Records:

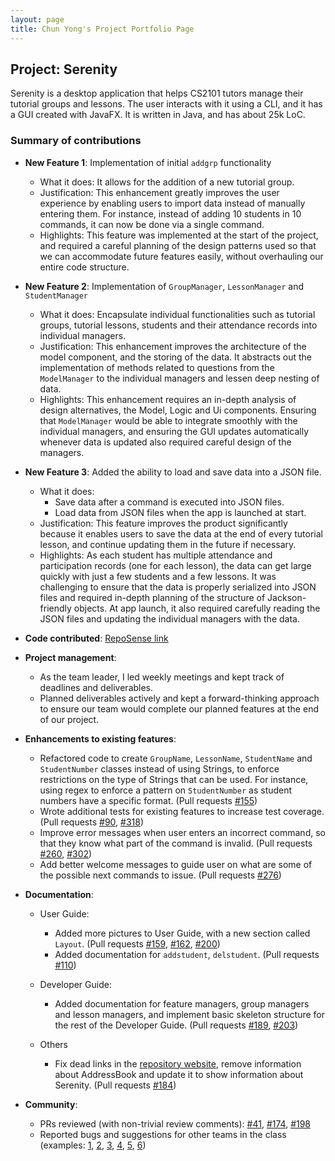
 ```yaml
---
layout: page
title: Chun Yong's Project Portfolio Page
---
```

## Project: Serenity

Serenity is a desktop application that helps CS2101 tutors manage their tutorial groups and lessons. 
The user interacts with it using a CLI, and it has a GUI created with JavaFX. 
It is written in Java, and has about 25k LoC.

### Summary of contributions

* **New Feature 1**: Implementation of initial `addgrp` functionality
  * What it does: It allows for the addition of a new tutorial group.
  * Justification: This enhancement greatly improves the user experience by enabling users to
  import data instead of manually entering them. For instance, instead of adding 10 students in 10 commands,
  it can now be done via a single command.
  * Highlights: This feature was implemented at the start of the project, and required a careful
  planning of the design patterns used so that we can accommodate future features easily,
  without overhauling our entire code structure.
  
* **New Feature 2**: Implementation of `GroupManager`, `LessonManager` and `StudentManager`
  * What it does: Encapsulate individual functionalities such as tutorial groups,
   tutorial lessons, students and their attendance records into individual managers.
  * Justification: This enhancement improves the architecture of the model component, and the 
    storing of the data. It abstracts out the implementation of methods 
    related to questions from the `ModelManager` to the individual managers and lessen deep nesting 
    of data.
  * Highlights: This enhancement requires an in-depth analysis of design alternatives, the Model,
    Logic and Ui components. Ensuring that `ModelManager` would be able to integrate smoothly 
    with the individual managers, and ensuring the GUI updates automatically whenever 
    data is updated also required careful design of the managers.
    
* **New Feature 3**: Added the ability to load and save data into a JSON file.
  * What it does: 
    * Save data after a command is executed into JSON files.
    * Load data from JSON files when the app is launched at start.
  * Justification: This feature improves the product significantly because it enables users 
  to save the data at the end of every tutorial lesson, 
  and continue updating them in the future if necessary.
  * Highlights: As each student has multiple attendance and participation records 
  (one for each lesson), the data can get large quickly with just a few students
   and a few lessons. It was challenging to ensure that the data is properly serialized
  into JSON files and required in-depth planning of the structure of Jackson-friendly objects.
  At app launch, it also required carefully reading the JSON files and
  updating the individual managers with the data.

 * **Code contributed**: [RepoSense link](https://nus-cs2103-ay2021s1.github.io/tp-dashboard/#breakdown=true&search=chunyongg&sort=groupTitle&sortWithin=title&since=2020-08-14&timeframe=commit&mergegroup=&groupSelect=groupByRepos&checkedFileTypes=docs~functional-code~test-code~other)
  
 * **Project management**:
   * As the team leader, I led weekly meetings and kept track of deadlines and deliverables.
   * Planned deliverables actively and kept a forward-thinking approach to ensure our team would complete our
    planned features at the end of our project.
    
 * **Enhancements to existing features**:
   * Refactored code to create `GroupName`, `LessonName`, `StudentName` and `StudentNumber` classes 
   instead of using Strings, to enforce restrictions on the type of Strings that can be used. 
   For instance, using regex to enforce a pattern on `StudentNumber` as student numbers 
   have a specific format.
    (Pull requests [\#155](https://github.com/AY2021S1-CS2103T-W12-4/tp/pull/155))
   * Wrote additional tests for existing features to increase test coverage.
    (Pull requests [\#90](https://github.com/AY2021S1-CS2103T-W12-4/tp/pull/90), 
        [\#318](https://github.com/AY2021S1-CS2103T-W12-4/tp/pull/318))
   * Improve error messages when user enters an incorrect command, 
  so that they know what part of the command is invalid.
    (Pull requests [\#260](https://github.com/AY2021S1-CS2103T-W12-4/tp/pull/260), 
        [\#302](https://github.com/AY2021S1-CS2103T-W12-4/tp/pull/302))  
   * Add better welcome messages to guide user on what are some of the possible 
   next commands to issue.
    (Pull requests [\#276](https://github.com/AY2021S1-CS2103T-W12-4/tp/pull/276)) 
      
 * **Documentation**:
   * User Guide:
        * Added more pictures to User Guide, with a new section called `Layout`.
        (Pull requests [\#159](https://github.com/AY2021S1-CS2103T-W12-4/tp/pull/159),
        [\#162](https://github.com/AY2021S1-CS2103T-W12-4/tp/pull/162),
        [\#200](https://github.com/AY2021S1-CS2103T-W12-4/tp/pull/200)) 
        * Added documentation for `addstudent`, `delstudent`.
        (Pull requests [\#110](https://github.com/AY2021S1-CS2103T-W12-4/tp/pull/110)) 
        
   * Developer Guide:
        * Added documentation for feature managers, group managers and lesson managers,
        and implement basic skeleton structure for the rest of the Developer Guide.
        (Pull requests [\#189](https://github.com/AY2021S1-CS2103T-W12-4/tp/pull/189),
         [\#203](https://github.com/AY2021S1-CS2103T-W12-4/tp/pull/203)) 
                
   * Others
        * Fix dead links in the [repository website](https://ay2021s1-cs2103t-w12-4.github.io/tp), remove information about AddressBook 
        and update it to show information about Serenity.
         (Pull requests [\#184](https://github.com/AY2021S1-CS2103T-W12-4/tp/pull/184)) 
         
* **Community**:
  * PRs reviewed (with non-trivial review comments): 
    [\#41](https://github.com/AY2021S1-CS2103T-W12-4/tp/pull/41), 
    [\#174](https://github.com/AY2021S1-CS2103T-W12-4/tp/pull/174), 
    [\#198](https://github.com/AY2021S1-CS2103T-W12-4/tp/pull/198)
  * Reported bugs and suggestions for other teams in the class (examples: 
    [1](https://github.com/AY2021S1-CS2103T-T12-4/tp/issues/143),
    [2](https://github.com/AY2021S1-CS2103T-T12-4/tp/issues/144), 
    [3](https://github.com/AY2021S1-CS2103T-T12-4/tp/issues/145),
    [4](https://github.com/AY2021S1-CS2103T-T12-4/tp/issues/146),
    [5](https://github.com/AY2021S1-CS2103T-T12-4/tp/issues/147),
    [6](https://github.com/AY2021S1-CS2103T-W13-3/tp/issues/148))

Your instructions:
Each line above where the word "structure" occurs should be copied out.

Reply:
  without overhauling our entire code structure.
  into JSON files and required in-depth planning of the structure of Jackson-friendly objects.
        and implement basic skeleton structure for the rest of the Developer Guide.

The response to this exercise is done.